Please give back word for word the lines of the material below between the line containing "Those traces include" and the line containing "Furthermore, we develop", inclusive.
───
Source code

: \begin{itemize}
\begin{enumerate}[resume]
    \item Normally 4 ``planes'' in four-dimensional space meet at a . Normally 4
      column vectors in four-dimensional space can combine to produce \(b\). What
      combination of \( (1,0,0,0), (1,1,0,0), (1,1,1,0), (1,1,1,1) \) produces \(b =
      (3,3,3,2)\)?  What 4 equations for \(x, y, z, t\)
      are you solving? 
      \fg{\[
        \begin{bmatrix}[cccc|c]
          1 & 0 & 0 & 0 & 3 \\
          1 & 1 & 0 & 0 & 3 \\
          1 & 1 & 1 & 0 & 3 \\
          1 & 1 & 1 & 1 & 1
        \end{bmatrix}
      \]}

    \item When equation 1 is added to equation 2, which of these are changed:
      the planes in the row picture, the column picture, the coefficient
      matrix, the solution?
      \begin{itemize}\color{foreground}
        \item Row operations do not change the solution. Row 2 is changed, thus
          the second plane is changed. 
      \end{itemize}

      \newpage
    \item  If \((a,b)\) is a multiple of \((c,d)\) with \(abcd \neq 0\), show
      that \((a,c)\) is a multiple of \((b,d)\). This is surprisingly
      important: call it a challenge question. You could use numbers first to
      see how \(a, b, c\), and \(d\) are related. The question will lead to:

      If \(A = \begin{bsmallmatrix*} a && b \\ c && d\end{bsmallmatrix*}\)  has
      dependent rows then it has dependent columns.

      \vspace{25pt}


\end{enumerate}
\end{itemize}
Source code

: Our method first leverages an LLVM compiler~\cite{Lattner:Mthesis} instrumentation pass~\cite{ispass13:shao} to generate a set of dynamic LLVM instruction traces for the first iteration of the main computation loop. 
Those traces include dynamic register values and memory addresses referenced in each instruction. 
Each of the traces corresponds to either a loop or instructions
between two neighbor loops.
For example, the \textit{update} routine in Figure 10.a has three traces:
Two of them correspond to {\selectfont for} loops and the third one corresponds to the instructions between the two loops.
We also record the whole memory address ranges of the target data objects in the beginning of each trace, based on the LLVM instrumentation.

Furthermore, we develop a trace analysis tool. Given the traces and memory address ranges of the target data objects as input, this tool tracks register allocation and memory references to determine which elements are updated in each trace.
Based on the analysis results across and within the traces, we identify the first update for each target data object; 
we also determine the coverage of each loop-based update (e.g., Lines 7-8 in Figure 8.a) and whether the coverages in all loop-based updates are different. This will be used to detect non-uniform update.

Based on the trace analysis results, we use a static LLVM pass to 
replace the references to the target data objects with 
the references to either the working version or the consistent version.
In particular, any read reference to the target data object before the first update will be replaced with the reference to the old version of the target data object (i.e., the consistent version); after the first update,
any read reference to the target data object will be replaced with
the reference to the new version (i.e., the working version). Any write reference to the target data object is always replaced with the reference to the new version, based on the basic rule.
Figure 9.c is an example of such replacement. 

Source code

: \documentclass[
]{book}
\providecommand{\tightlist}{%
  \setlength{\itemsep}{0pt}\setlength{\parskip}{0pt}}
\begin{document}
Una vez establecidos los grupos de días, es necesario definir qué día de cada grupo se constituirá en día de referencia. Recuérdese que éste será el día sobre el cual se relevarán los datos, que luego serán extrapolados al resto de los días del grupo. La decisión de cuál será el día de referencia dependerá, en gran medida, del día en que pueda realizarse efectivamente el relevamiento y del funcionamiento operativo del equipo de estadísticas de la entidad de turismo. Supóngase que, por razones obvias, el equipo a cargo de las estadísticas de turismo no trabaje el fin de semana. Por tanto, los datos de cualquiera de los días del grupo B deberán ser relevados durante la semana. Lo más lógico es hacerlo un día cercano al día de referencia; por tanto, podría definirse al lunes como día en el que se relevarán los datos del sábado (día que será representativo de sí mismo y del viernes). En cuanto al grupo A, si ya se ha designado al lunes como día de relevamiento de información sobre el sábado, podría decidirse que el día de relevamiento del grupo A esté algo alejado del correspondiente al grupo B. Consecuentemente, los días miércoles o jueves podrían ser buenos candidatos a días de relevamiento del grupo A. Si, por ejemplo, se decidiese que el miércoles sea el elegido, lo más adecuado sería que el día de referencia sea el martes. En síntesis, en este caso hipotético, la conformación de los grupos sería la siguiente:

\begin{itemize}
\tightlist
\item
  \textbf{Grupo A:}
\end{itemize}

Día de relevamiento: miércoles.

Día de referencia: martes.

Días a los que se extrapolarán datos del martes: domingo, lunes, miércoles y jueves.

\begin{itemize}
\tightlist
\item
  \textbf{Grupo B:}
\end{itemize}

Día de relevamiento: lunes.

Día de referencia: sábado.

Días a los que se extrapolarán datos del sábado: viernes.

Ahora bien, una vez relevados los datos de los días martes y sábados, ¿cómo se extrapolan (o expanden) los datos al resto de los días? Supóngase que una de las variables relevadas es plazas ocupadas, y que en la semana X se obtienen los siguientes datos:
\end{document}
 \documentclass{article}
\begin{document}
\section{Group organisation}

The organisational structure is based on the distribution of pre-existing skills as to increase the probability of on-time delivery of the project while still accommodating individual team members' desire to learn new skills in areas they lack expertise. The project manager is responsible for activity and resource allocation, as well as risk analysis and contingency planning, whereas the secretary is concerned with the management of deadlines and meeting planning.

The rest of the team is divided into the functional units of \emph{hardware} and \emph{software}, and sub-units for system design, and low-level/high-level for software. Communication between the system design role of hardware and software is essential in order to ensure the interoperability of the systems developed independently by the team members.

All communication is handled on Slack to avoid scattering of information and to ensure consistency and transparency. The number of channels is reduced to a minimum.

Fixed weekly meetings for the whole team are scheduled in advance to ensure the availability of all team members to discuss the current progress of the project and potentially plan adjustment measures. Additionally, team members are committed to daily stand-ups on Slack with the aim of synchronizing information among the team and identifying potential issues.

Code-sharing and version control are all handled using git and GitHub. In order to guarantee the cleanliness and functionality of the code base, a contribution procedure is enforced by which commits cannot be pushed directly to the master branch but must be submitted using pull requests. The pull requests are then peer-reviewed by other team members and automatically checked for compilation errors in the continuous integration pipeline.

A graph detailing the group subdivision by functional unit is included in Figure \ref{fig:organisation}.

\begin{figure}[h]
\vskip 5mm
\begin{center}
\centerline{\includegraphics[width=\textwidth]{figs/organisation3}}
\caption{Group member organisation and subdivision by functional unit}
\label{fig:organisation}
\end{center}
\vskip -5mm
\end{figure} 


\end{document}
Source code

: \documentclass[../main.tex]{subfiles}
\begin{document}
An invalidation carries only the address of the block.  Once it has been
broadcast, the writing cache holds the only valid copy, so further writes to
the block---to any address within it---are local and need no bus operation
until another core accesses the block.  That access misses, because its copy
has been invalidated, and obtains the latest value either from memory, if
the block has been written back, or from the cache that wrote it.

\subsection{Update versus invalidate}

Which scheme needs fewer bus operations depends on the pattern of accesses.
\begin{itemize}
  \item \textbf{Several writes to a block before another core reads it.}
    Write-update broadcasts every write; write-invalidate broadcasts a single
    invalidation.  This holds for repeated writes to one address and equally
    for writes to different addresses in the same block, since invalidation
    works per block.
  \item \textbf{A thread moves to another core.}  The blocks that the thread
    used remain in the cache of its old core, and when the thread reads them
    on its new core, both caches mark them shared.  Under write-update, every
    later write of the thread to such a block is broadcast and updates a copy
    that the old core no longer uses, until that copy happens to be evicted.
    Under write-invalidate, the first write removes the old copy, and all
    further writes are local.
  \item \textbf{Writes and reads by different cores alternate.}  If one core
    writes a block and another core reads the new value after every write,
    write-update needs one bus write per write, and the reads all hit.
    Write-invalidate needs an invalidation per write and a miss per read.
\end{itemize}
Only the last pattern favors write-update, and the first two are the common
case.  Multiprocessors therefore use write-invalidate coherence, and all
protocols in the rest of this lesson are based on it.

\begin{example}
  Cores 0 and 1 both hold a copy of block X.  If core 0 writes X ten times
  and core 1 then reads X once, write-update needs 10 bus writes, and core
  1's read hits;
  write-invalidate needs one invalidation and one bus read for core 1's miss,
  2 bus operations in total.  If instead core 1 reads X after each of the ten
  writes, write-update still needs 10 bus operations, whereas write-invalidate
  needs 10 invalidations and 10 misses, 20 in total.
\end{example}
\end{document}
───
Solution to the problem:
Those traces include dynamic register values and memory addresses referenced in each instruction. 
Each of the traces corresponds to either a loop or instructions
between two neighbor loops.
For example, the \textit{update} routine in Figure 10.a has three traces:
Two of them correspond to {\selectfont for} loops and the third one corresponds to the instructions between the two loops.
We also record the whole memory address ranges of the target data objects in the beginning of each trace, based on the LLVM instrumentation.

Furthermore, we develop a trace analysis tool. Given the traces and memory address ranges of the target data objects as input, this tool tracks register allocation and memory references to determine which elements are updated in each trace.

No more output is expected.